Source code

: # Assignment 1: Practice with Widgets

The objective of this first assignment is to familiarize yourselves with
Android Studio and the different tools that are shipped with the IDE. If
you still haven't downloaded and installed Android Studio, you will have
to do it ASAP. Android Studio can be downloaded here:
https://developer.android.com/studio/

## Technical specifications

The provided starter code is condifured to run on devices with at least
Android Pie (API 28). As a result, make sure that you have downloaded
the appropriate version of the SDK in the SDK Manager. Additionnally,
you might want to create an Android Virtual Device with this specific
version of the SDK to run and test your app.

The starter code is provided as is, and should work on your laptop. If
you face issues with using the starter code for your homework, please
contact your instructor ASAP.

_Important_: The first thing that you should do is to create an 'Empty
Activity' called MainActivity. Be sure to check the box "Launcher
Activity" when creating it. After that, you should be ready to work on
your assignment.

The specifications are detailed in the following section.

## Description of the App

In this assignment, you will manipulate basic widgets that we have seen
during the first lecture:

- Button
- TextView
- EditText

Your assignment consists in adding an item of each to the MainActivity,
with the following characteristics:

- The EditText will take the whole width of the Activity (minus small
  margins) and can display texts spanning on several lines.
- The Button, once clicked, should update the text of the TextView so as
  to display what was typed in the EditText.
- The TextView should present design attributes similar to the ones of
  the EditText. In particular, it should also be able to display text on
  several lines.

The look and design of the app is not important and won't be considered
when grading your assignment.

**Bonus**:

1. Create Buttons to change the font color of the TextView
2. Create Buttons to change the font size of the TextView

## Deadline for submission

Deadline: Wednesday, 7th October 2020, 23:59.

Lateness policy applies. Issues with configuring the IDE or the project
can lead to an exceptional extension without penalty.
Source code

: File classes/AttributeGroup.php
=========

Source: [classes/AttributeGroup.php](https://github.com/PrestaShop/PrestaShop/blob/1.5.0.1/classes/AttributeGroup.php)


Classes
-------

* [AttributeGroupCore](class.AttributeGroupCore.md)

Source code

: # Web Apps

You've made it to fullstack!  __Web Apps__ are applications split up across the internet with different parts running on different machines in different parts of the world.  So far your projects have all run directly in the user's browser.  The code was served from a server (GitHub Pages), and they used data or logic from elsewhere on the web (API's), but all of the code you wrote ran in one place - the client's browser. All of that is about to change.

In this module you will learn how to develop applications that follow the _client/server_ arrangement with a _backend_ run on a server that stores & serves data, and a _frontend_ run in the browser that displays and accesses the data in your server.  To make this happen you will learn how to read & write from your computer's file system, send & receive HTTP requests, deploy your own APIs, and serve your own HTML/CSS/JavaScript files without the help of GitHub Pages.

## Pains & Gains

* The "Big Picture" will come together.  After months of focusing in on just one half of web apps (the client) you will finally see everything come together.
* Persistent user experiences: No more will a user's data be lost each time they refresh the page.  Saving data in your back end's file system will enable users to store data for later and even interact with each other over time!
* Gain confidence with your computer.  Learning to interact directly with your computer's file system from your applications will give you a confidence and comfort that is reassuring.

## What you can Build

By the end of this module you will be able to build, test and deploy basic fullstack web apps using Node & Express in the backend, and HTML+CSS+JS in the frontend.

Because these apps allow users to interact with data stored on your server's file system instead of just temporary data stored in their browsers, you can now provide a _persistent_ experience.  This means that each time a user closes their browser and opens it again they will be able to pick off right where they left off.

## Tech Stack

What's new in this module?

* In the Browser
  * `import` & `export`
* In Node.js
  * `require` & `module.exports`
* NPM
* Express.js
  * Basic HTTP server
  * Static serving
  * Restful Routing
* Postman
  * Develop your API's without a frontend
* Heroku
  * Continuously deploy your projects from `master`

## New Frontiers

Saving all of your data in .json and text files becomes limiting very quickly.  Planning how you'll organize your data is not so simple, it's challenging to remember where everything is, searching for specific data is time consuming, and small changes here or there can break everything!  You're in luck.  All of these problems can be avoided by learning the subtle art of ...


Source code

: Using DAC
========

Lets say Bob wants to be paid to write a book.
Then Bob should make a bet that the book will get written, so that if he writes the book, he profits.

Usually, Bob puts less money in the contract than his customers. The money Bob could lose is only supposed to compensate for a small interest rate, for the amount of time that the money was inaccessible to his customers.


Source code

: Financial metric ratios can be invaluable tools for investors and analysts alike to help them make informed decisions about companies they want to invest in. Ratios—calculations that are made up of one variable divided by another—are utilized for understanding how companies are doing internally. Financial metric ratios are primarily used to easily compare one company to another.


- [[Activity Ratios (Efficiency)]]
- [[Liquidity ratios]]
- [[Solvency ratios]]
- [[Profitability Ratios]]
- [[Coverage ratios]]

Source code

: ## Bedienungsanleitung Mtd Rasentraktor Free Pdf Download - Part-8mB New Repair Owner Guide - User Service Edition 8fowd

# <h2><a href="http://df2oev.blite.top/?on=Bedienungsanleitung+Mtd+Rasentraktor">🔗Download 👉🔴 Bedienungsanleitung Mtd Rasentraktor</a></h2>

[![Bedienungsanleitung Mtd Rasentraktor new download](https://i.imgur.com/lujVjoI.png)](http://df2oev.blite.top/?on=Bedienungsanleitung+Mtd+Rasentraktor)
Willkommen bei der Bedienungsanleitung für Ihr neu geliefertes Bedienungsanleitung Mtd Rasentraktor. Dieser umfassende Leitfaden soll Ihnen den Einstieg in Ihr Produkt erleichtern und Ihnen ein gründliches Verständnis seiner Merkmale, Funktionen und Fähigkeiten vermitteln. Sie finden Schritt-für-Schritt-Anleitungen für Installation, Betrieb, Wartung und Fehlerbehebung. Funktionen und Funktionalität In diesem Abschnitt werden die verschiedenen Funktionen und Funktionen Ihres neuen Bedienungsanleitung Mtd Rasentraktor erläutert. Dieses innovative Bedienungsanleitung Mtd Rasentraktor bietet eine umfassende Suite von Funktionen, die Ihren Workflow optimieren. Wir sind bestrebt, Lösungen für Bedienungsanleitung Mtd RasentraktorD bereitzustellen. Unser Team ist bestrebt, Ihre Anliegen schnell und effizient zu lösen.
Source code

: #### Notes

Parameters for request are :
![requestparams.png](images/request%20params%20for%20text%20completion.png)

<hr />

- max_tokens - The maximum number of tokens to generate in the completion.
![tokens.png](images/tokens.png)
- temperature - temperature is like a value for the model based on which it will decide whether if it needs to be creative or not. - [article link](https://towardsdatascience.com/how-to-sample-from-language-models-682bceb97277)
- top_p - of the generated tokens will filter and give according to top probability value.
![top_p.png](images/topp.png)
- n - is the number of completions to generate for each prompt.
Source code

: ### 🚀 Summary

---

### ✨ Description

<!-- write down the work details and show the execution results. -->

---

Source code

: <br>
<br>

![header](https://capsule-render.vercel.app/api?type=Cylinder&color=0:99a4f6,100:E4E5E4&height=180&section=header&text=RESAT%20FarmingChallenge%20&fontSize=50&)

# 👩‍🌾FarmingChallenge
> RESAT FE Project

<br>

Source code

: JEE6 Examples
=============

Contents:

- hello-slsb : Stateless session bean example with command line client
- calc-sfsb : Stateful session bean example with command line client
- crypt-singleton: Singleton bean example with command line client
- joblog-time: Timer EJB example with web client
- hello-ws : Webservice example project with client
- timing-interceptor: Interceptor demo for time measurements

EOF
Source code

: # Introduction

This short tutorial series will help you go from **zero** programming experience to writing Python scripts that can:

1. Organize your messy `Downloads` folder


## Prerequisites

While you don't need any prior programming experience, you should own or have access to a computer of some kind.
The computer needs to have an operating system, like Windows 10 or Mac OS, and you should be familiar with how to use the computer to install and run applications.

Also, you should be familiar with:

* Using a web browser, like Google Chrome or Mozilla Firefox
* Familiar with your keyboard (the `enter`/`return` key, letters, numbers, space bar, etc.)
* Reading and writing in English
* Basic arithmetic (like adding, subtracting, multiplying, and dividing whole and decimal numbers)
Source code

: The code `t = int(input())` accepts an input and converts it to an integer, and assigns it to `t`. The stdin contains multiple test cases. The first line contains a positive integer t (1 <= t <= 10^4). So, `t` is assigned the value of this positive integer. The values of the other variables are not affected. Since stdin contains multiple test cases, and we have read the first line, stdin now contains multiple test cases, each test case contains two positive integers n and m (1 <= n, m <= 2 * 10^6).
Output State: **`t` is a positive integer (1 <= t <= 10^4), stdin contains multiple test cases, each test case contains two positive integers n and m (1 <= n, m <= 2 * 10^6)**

WHAT YOU ARE ASKED TO DO
In the records above, copy exactly the lines from the one that contains "While you don't" through the last, and nothing else.

RESPONSE BOX
While you don't need any prior programming experience, you should own or have access to a computer of some kind.
The computer needs to have an operating system, like Windows 10 or Mac OS, and you should be familiar with how to use the computer to install and run applications.

Also, you should be familiar with:

* Using a web browser, like Google Chrome or Mozilla Firefox
* Familiar with your keyboard (the `enter`/`return` key, letters, numbers, space bar, etc.)
* Reading and writing in English
* Basic arithmetic (like adding, subtracting, multiplying, and dividing whole and decimal numbers)
Source code

: The code `t = int(input())` accepts an input and converts it to an integer, and assigns it to `t`. The stdin contains multiple test cases. The first line contains a positive integer t (1 <= t <= 10^4). So, `t` is assigned the value of this positive integer. The values of the other variables are not affected. Since stdin contains multiple test cases, and we have read the first line, stdin now contains multiple test cases, each test case contains two positive integers n and m (1 <= n, m <= 2 * 10^6).
Output State: **`t` is a positive integer (1 <= t <= 10^4), stdin contains multiple test cases, each test case contains two positive integers n and m (1 <= n, m <= 2 * 10^6)**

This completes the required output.